*** DATA TO EXAMINE Section Begins ***

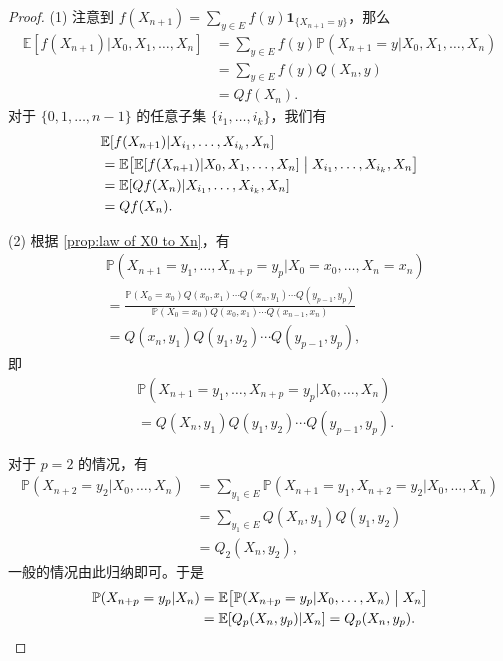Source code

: \documentclass[fontset=none]{Notes}
\newcommand{\indicator}[1]{\mathbold 1_{#1}}
\begin{document}
\begin{proof}
  (1) 注意到 $f(X_{n+1})=\sum_{y\in E}f(y)\indicator{\{X_{n+1}=y\}}$，那么
  \begin{align*}
    \mathbb{E}[f(X_{n+1})|X_0,X_1,\dots,X_n]
    &=\sum_{y\in E}f(y)\mathbb{P}(X_{n+1}=y|X_0,X_1,\dots,X_n)\\
    &=\sum_{y\in E}f(y)Q(X_n,y)\\
    &=Qf(X_n).
  \end{align*}
  对于 $\{0,1,\dots,n-1\}$ 的任意子集 $\{i_1,\dots,i_k\}$，我们有
  \begin{align*}
    &\mathbb{E}[f(X_{n+1})|X_{i_1},\dots,X_{i_k},X_n]\\
    &=\mathbb{E}\bigl[\mathbb{E}[f(X_{n+1})|X_0,X_1,\dots,X_n]\bigm| X_{i_1},\dots,X_{i_k},X_n\bigr]\\
    &=\mathbb{E}[Qf(X_n)|X_{i_1},\dots,X_{i_k},X_n]\\
    &=Qf(X_n).
  \end{align*}

  (2) 根据 \autoref{prop:law of X0 to Xn}，有
  \begin{align*}
    &\mathbb{P}(X_{n+1}=y_1,\dots,X_{n+p}=y_p|X_0=x_0,\dots,X_n=x_n)\\
    &=\frac{\mathbb{P}(X_0=x_0)Q(x_0,x_1)\cdots Q(x_n,y_1)\cdots Q(y_{p-1},y_p)}{
      \mathbb{P}(X_0=x_0)Q(x_0,x_1)\cdots Q(x_{n-1},x_n)
    }\\
    &=Q(x_n,y_1)Q(y_1,y_2)\cdots Q(y_{p-1},y_p),
  \end{align*}
  即 
  \begin{align*}
    &\mathbb{P}(X_{n+1}=y_1,\dots,X_{n+p}=y_p|X_0,\dots,X_n)\\
    &=Q(X_n,y_1)Q(y_1,y_2)\cdots Q(y_{p-1},y_p).
  \end{align*}

  对于 $p=2$ 的情况，有
  \begin{align*}
    \mathbb{P}(X_{n+2}=y_2|X_0,\dots,X_n)
    &=\sum_{y_1\in E}\mathbb{P}(X_{n+1}=y_1,X_{n+2}=y_2|X_0,\dots,X_n)\\
    &=\sum_{y_1\in E} Q(X_n,y_1)Q(y_1,y_2)\\
    &=Q_2(X_n,y_2),
  \end{align*}
  一般的情况由此归纳即可。于是
  \begin{align*}
    \mathbb{P}(X_{n+p}=y_p|X_n)
    &=\mathbb{E}\bigl[\mathbb{P}(X_{n+p}=y_p|X_0,\dots,X_n)\bigm| X_n\bigr]\\
    &=\mathbb{E}[Q_p(X_n,y_p)|X_n]=Q_p(X_n,y_p).
  \end{align*}


\end{proof}
\end{document}
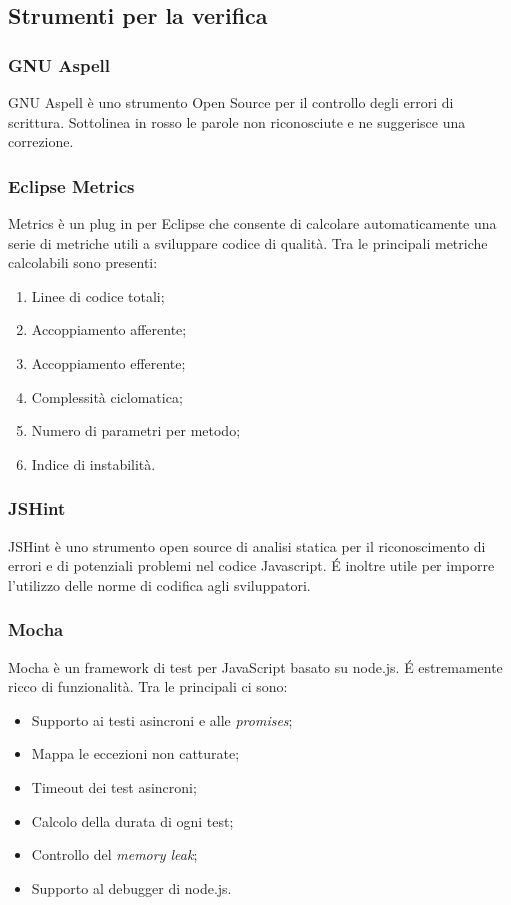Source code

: \subsection{Strumenti per la verifica}

\subsubsection{GNU Aspell}
GNU Aspell è uno strumento Open Source per il controllo degli errori di scrittura. Sottolinea in rosso le parole non riconosciute e ne suggerisce una correzione.
\subsubsection{Eclipse Metrics}
Metrics è un plug in per Eclipse che consente di calcolare automaticamente una serie di metriche utili a sviluppare codice di qualità.
Tra le principali metriche calcolabili sono presenti:
\begin{enumerate}
\item Linee di codice totali;
\item Accoppiamento afferente;
\item Accoppiamento efferente;
\item Complessità ciclomatica;
\item Numero di parametri per metodo;
\item Indice di instabilità.
\end{enumerate}

\subsubsection{JSHint}
JSHint è uno strumento open source di analisi statica per il riconoscimento di errori e di potenziali problemi nel codice Javascript. \'E inoltre utile per imporre l'utilizzo delle norme di codifica agli sviluppatori.

\subsubsection{Mocha}
Mocha è un framework di test per  JavaScript basato su node.js. \'E estremamente ricco di funzionalità. Tra le principali ci sono:
\begin{itemize}
\item Supporto ai testi asincroni e alle \textit{promises};
\item Mappa le eccezioni non catturate;
\item Timeout dei test asincroni;
\item Calcolo della durata di ogni test;
\item Controllo del \textit{memory leak};
\item Supporto al debugger di node.js.
\end{itemize}

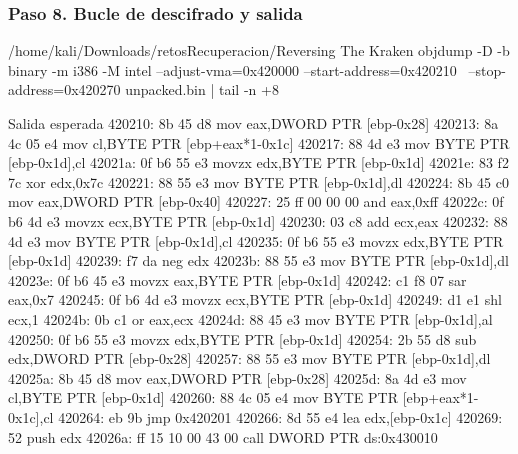 \documentclass[11pt,a4paper]{article}
\begin{document}
\subsubsection*{Paso 8. Bucle de descifrado y salida}
\begin{comando}{/home/kali/Downloads/retosRecuperacion/Reversing The Kraken}
objdump -D -b binary -m i386 -M intel --adjust-vma=0x420000 --start-address=0x420210 \
  --stop-address=0x420270 unpacked.bin | tail -n +8
\end{comando}
\begin{salidan}{Salida esperada}
  420210:       8b 45 d8                mov    eax,DWORD PTR [ebp-0x28]
  420213:       8a 4c 05 e4             mov    cl,BYTE PTR [ebp+eax*1-0x1c]
  420217:       88 4d e3                mov    BYTE PTR [ebp-0x1d],cl
  42021a:       0f b6 55 e3             movzx  edx,BYTE PTR [ebp-0x1d]
  42021e:       83 f2 7c                xor    edx,0x7c
  420221:       88 55 e3                mov    BYTE PTR [ebp-0x1d],dl
  420224:       8b 45 c0                mov    eax,DWORD PTR [ebp-0x40]
  420227:       25 ff 00 00 00          and    eax,0xff
  42022c:       0f b6 4d e3             movzx  ecx,BYTE PTR [ebp-0x1d]
  420230:       03 c8                   add    ecx,eax
  420232:       88 4d e3                mov    BYTE PTR [ebp-0x1d],cl
  420235:       0f b6 55 e3             movzx  edx,BYTE PTR [ebp-0x1d]
  420239:       f7 da                   neg    edx
  42023b:       88 55 e3                mov    BYTE PTR [ebp-0x1d],dl
  42023e:       0f b6 45 e3             movzx  eax,BYTE PTR [ebp-0x1d]
  420242:       c1 f8 07                sar    eax,0x7
  420245:       0f b6 4d e3             movzx  ecx,BYTE PTR [ebp-0x1d]
  420249:       d1 e1                   shl    ecx,1
  42024b:       0b c1                   or     eax,ecx
  42024d:       88 45 e3                mov    BYTE PTR [ebp-0x1d],al
  420250:       0f b6 55 e3             movzx  edx,BYTE PTR [ebp-0x1d]
  420254:       2b 55 d8                sub    edx,DWORD PTR [ebp-0x28]
  420257:       88 55 e3                mov    BYTE PTR [ebp-0x1d],dl
  42025a:       8b 45 d8                mov    eax,DWORD PTR [ebp-0x28]
  42025d:       8a 4d e3                mov    cl,BYTE PTR [ebp-0x1d]
  420260:       88 4c 05 e4             mov    BYTE PTR [ebp+eax*1-0x1c],cl
  420264:       eb 9b                   jmp    0x420201
  420266:       8d 55 e4                lea    edx,[ebp-0x1c]
  420269:       52                      push   edx
  42026a:       ff 15 10 00 43 00       call   DWORD PTR ds:0x430010
\end{salidan}
\end{document}
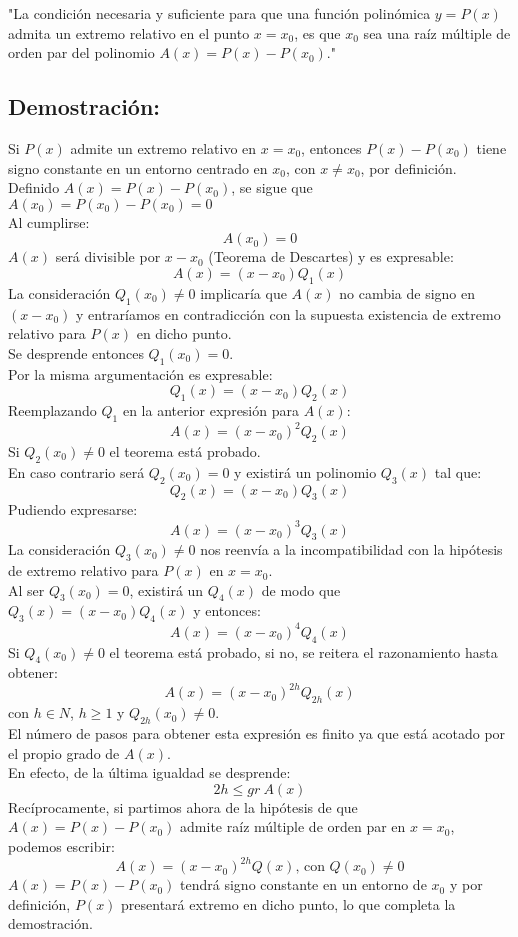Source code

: \documentclass[12pt]{article}
\begin{document}
"La condición necesaria y suficiente para que una función polinómica $y=P(x)$ admita un extremo relativo en el punto $x={x}_0$, es que ${x}_0$ sea una raíz múltiple de orden par del polinomio $A(x)=P(x)-P({x}_0)$." \\


\subsection*{Demostración:}
Si $P(x)$ admite un extremo relativo en $x={x}_0$, entonces $P(x)-P({x}_0)$ tiene signo constante en un entorno centrado en ${x}_0$, con $x \neq {x}_0$, por definición. \\
Definido $A(x)=P(x)-P({x}_0)$, se sigue que $A({x}_0)=P({x}_0)-P({x}_0)=0$ \\
Al cumplirse:
$$
  A({x}_0)=0
$$
$A(x)$ será divisible por $x-{x}_0$ (Teorema de Descartes) y es expresable:
$$
  A(x)=(x-{x}_0){Q}_1(x)
$$
La consideración ${Q}_1({x}_0) \neq 0$ implicaría que $A(x)$ no cambia de signo en $(x-{x}_0)$ y entraríamos en contradicción con la supuesta existencia de extremo relativo para $P(x)$ en dicho punto. \\
Se desprende entonces ${Q}_1({x}_0) = 0$. \\
Por la misma argumentación es expresable:
$$
  {Q}_1(x) = (x-{x}_0){Q}_2(x)
$$
Reemplazando ${Q}_1$ en la anterior expresión para $A(x)$:
$$
  A(x)=(x-{x}_0)^2{Q}_2(x)
$$
Si ${Q}_2({x}_0) \neq 0$ el teorema está probado. \\
En caso contrario será ${Q}_2({x}_0)=0$ y existirá un polinomio ${Q}_3(x)$ tal que:
$$
  {Q}_2(x) = (x-{x}_0){Q}_3(x)
$$
Pudiendo expresarse:
$$
  A(x)=(x-{x}_0)^3{Q}_3(x)
$$
La consideración ${Q}_3({x}_0) \neq 0$ nos reenvía a la incompatibilidad con la hipótesis de extremo relativo para $P(x)$ en $x={x}_0$. \\
Al ser ${Q}_3({x}_0)=0$, existirá un ${Q}_4(x)$ de modo que ${Q}_3(x)=(x-{x}_0){Q}_4(x)$ y entonces:
$$
  A(x)=(x-{x}_0)^4 {Q}_4(x)
$$
Si ${Q}_4({x}_0) \neq 0$ el teorema está probado, si no, se reitera el razonamiento hasta obtener:
$$
  A(x)=(x-{x}_0)^{2h}{Q}_{2h}(x)
$$
con $h \in N$, $h \geqslant 1$ y ${Q}_{2h}({x}_0) \neq 0$. \\
El número de pasos para obtener esta expresión es finito ya que está acotado por el propio grado de $A(x)$. \\
En efecto, de la última igualdad se desprende:
$$
  2h \leqslant gr \ A(x)
$$
Recíprocamente, si partimos ahora de la hipótesis de que $A(x)=P(x)-P({x}_0)$ admite raíz múltiple de orden par en $x={x}_0$, podemos escribir:
$$
  A(x)=(x-{x}_0)^{2h}Q(x)\text{, \ con\ \ }Q({x}_0) \neq 0
$$
$A(x)=P(x)-P({x}_0)$ tendrá signo constante en un entorno de ${x}_0$ y por definición, $P(x)$ presentará extremo en dicho punto, lo que completa la demostración.
\clearpage
\end{document}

*** DATA TO EXAMINE Section Ends ***

Among the records, find every line with the word "comando" and copy it.

EXERCISE SOLUTION >>
\begin{comando}{/home/kali/Downloads/retosRecuperacion/Reversing The Kraken}
\end{comando}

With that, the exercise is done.